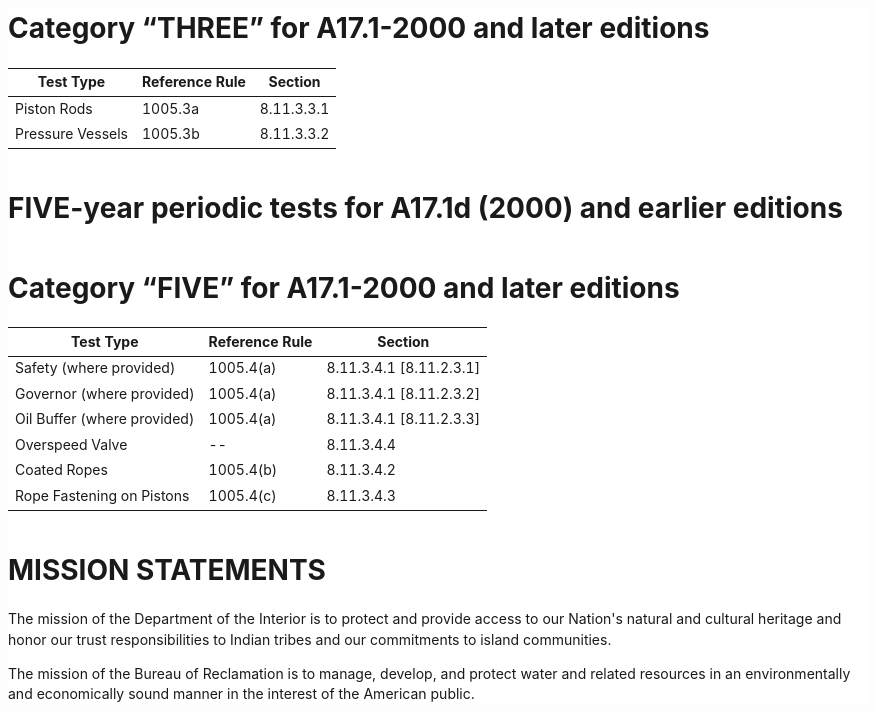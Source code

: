 # Category “THREE” for A17.1-2000 and later editions

|Test Type|Reference Rule|Section|
|---|---|---|
|Piston Rods|1005.3a|8.11.3.3.1|
|Pressure Vessels|1005.3b|8.11.3.3.2|

# FIVE-year periodic tests for A17.1d (2000) and earlier editions

# Category “FIVE” for A17.1-2000 and later editions

|Test Type|Reference Rule|Section|
|---|---|---|
|Safety (where provided)|1005.4(a)|8.11.3.4.1 [8.11.2.3.1]|
|Governor (where provided)|1005.4(a)|8.11.3.4.1 [8.11.2.3.2]|
|Oil Buffer (where provided)|1005.4(a)|8.11.3.4.1 [8.11.2.3.3]|
|Overspeed Valve|--|8.11.3.4.4|
|Coated Ropes|1005.4(b)|8.11.3.4.2|
|Rope Fastening on Pistons|1005.4(c)|8.11.3.4.3|

# MISSION STATEMENTS

The mission of the Department of the Interior is to protect and provide access to our Nation's natural and cultural heritage and honor our trust responsibilities to Indian tribes and our commitments to island communities.

The mission of the Bureau of Reclamation is to manage, develop, and protect water and related resources in an environmentally and economically sound manner in the interest of the American public.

ACTION ITEM
Exactly as written, please give again the lines from the beginning of the listing through the line containing "# MISSION STATEMENTS", inclusive, without any pictures.

RESULT FOR THIS TASK
Source code

: # Category “THREE” for A17.1-2000 and later editions

|Test Type|Reference Rule|Section|
|---|---|---|
|Piston Rods|1005.3a|8.11.3.3.1|
|Pressure Vessels|1005.3b|8.11.3.3.2|

# FIVE-year periodic tests for A17.1d (2000) and earlier editions

# Category “FIVE” for A17.1-2000 and later editions

|Test Type|Reference Rule|Section|
|---|---|---|
|Safety (where provided)|1005.4(a)|8.11.3.4.1 [8.11.2.3.1]|
|Governor (where provided)|1005.4(a)|8.11.3.4.1 [8.11.2.3.2]|
|Oil Buffer (where provided)|1005.4(a)|8.11.3.4.1 [8.11.2.3.3]|
|Overspeed Valve|--|8.11.3.4.4|
|Coated Ropes|1005.4(b)|8.11.3.4.2|
|Rope Fastening on Pistons|1005.4(c)|8.11.3.4.3|

# MISSION STATEMENTS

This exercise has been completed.